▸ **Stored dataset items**

———

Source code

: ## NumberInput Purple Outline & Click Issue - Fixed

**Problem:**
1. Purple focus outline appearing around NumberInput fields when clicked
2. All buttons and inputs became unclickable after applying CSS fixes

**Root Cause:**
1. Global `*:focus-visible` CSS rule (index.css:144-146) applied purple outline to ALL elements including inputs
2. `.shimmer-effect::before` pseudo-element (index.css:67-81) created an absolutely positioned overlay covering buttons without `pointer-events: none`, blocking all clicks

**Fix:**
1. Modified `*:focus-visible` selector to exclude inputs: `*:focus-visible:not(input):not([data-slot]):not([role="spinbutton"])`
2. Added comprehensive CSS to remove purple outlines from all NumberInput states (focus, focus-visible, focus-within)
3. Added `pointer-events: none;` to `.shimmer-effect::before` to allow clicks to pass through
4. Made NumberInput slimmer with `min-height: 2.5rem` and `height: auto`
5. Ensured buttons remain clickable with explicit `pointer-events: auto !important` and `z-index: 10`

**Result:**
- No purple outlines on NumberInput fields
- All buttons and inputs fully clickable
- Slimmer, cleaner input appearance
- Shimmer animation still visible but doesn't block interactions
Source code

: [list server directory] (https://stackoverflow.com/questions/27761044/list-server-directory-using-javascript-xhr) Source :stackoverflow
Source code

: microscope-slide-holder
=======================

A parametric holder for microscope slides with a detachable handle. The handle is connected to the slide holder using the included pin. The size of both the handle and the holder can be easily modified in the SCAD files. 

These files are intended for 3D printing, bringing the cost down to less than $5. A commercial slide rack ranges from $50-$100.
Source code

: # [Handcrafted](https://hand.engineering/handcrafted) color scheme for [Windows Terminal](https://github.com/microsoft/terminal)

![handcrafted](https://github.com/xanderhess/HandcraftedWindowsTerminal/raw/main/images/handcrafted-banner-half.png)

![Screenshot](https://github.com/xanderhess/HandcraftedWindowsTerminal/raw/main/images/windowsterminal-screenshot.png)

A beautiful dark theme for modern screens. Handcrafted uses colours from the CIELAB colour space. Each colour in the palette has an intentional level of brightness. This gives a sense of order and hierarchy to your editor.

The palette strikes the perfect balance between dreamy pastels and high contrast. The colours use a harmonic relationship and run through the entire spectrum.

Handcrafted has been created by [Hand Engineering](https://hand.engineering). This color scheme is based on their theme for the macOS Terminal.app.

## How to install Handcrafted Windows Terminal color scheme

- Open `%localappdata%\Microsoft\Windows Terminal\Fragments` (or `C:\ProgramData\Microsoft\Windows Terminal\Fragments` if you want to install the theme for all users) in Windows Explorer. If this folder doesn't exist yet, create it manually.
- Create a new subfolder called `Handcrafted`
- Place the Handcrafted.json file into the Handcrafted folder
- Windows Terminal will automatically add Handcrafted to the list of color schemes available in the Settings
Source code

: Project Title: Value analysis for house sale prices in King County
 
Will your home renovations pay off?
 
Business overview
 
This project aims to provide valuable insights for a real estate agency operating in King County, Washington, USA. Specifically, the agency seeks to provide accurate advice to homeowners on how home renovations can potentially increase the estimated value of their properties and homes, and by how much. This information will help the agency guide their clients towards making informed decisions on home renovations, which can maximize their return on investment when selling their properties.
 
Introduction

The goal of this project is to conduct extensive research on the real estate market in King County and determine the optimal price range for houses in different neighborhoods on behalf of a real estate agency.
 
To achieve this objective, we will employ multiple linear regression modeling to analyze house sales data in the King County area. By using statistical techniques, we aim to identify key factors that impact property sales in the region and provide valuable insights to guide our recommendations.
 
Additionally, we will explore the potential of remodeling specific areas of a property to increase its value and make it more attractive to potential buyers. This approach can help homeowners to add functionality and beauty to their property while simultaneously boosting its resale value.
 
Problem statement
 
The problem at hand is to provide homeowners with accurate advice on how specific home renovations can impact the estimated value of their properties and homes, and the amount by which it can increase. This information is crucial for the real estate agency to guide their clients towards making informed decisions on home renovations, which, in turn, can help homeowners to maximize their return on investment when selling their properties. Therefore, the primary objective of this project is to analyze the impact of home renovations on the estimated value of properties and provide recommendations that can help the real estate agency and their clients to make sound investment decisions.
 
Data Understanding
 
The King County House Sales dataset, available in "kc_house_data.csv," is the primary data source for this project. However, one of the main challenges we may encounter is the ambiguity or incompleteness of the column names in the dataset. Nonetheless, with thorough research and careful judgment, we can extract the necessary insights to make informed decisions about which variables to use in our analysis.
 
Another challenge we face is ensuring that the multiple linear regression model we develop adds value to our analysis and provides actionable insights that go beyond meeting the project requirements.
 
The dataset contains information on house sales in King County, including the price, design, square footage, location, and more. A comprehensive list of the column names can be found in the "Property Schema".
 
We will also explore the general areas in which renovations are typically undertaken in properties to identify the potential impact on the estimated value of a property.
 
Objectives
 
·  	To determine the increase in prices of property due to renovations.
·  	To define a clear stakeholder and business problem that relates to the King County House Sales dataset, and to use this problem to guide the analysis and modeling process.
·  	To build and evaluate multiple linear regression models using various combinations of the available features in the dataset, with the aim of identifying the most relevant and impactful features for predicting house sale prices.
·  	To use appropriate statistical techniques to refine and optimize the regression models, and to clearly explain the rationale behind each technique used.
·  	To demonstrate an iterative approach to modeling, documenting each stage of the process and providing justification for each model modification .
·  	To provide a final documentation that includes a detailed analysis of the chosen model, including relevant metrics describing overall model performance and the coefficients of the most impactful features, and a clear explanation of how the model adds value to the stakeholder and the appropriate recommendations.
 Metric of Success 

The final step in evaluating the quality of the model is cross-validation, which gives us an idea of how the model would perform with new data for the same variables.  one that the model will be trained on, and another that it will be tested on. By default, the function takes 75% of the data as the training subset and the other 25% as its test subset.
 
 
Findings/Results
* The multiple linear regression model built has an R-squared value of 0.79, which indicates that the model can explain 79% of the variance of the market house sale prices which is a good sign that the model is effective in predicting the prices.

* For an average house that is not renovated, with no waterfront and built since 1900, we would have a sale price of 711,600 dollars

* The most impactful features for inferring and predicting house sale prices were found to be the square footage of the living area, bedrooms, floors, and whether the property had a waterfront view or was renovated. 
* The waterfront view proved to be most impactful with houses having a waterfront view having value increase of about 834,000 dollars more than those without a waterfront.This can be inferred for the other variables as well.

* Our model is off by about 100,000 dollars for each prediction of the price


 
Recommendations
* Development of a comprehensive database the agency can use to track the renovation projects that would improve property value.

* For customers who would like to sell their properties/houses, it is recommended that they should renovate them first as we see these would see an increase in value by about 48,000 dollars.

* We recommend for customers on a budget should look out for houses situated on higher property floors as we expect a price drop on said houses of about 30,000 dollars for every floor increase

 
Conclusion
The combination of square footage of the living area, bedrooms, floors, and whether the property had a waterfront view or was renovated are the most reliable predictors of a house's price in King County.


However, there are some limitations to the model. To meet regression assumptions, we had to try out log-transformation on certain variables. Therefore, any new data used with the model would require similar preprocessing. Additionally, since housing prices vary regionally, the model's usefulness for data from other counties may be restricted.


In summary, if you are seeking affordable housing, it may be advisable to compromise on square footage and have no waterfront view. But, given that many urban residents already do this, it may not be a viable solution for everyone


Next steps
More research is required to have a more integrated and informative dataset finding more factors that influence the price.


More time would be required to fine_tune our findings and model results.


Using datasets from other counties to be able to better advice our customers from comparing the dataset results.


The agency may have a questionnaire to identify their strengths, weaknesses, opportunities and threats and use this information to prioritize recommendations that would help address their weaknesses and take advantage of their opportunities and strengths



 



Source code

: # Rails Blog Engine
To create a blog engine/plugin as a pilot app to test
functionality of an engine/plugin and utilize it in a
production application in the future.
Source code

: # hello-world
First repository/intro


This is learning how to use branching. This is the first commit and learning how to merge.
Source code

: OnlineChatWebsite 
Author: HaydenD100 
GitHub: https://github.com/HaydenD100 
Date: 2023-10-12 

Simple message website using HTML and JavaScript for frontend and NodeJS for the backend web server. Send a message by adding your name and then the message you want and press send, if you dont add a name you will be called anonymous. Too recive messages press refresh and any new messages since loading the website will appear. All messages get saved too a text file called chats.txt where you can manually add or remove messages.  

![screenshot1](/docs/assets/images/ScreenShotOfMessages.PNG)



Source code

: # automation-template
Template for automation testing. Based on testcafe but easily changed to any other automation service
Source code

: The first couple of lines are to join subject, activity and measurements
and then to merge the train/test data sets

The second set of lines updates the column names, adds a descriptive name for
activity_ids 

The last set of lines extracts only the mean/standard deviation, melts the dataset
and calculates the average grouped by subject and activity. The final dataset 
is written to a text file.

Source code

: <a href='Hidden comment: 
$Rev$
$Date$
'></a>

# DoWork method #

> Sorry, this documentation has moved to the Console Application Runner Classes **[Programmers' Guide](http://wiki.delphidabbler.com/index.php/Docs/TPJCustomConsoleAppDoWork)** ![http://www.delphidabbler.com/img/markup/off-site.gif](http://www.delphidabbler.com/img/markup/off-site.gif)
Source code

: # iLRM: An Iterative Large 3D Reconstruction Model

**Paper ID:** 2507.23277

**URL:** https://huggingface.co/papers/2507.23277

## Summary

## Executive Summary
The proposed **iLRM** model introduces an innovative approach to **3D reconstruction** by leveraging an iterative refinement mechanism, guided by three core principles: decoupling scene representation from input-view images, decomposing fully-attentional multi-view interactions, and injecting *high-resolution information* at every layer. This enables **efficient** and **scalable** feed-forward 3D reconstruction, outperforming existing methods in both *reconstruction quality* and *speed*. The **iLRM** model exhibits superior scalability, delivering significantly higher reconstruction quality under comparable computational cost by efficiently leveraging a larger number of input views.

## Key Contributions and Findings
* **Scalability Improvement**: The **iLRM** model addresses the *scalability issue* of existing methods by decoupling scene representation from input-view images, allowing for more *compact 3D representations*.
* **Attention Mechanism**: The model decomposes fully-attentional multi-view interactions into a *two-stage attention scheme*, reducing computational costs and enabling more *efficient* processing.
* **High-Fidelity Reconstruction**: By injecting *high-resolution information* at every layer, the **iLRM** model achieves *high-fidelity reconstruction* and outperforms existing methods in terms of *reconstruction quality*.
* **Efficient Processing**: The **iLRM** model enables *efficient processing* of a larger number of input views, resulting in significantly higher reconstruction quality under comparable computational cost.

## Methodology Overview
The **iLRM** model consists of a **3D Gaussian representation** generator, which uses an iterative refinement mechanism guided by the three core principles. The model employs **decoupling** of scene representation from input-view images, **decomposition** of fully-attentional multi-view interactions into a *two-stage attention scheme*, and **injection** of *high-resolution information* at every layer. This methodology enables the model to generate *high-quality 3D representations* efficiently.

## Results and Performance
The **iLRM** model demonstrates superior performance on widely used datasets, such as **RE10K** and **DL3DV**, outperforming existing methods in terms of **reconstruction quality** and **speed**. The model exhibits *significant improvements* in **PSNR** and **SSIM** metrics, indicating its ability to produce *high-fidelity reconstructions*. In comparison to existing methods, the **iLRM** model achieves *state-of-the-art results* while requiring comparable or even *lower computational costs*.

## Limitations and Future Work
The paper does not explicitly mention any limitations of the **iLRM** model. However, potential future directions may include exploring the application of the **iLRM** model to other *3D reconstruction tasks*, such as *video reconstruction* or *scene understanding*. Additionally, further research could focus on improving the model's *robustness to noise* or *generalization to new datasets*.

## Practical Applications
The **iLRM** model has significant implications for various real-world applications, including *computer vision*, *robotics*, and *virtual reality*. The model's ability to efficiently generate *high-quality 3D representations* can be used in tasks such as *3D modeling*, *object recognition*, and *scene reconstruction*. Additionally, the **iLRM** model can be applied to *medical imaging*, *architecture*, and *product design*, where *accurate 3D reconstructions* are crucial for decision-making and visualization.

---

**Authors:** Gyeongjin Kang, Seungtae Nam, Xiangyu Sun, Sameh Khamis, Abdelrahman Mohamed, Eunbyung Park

———

▸ **TASK GOAL**
In the data above, which lines lie between the line with "More time would" and the line with "Date: 2023-10-12", inclusive? Print those lines exactly and nothing else.

▸ **ANSWER TO THIS PROBLEM**
More time would be required to fine_tune our findings and model results.


Using datasets from other counties to be able to better advice our customers from comparing the dataset results.


The agency may have a questionnaire to identify their strengths, weaknesses, opportunities and threats and use this information to prioritize recommendations that would help address their weaknesses and take advantage of their opportunities and strengths



 



Source code

: # Rails Blog Engine
To create a blog engine/plugin as a pilot app to test
functionality of an engine/plugin and utilize it in a
production application in the future.
Source code

: # hello-world
First repository/intro


This is learning how to use branching. This is the first commit and learning how to merge.
Source code

: OnlineChatWebsite 
Author: HaydenD100 
GitHub: https://github.com/HaydenD100 
Date: 2023-10-12 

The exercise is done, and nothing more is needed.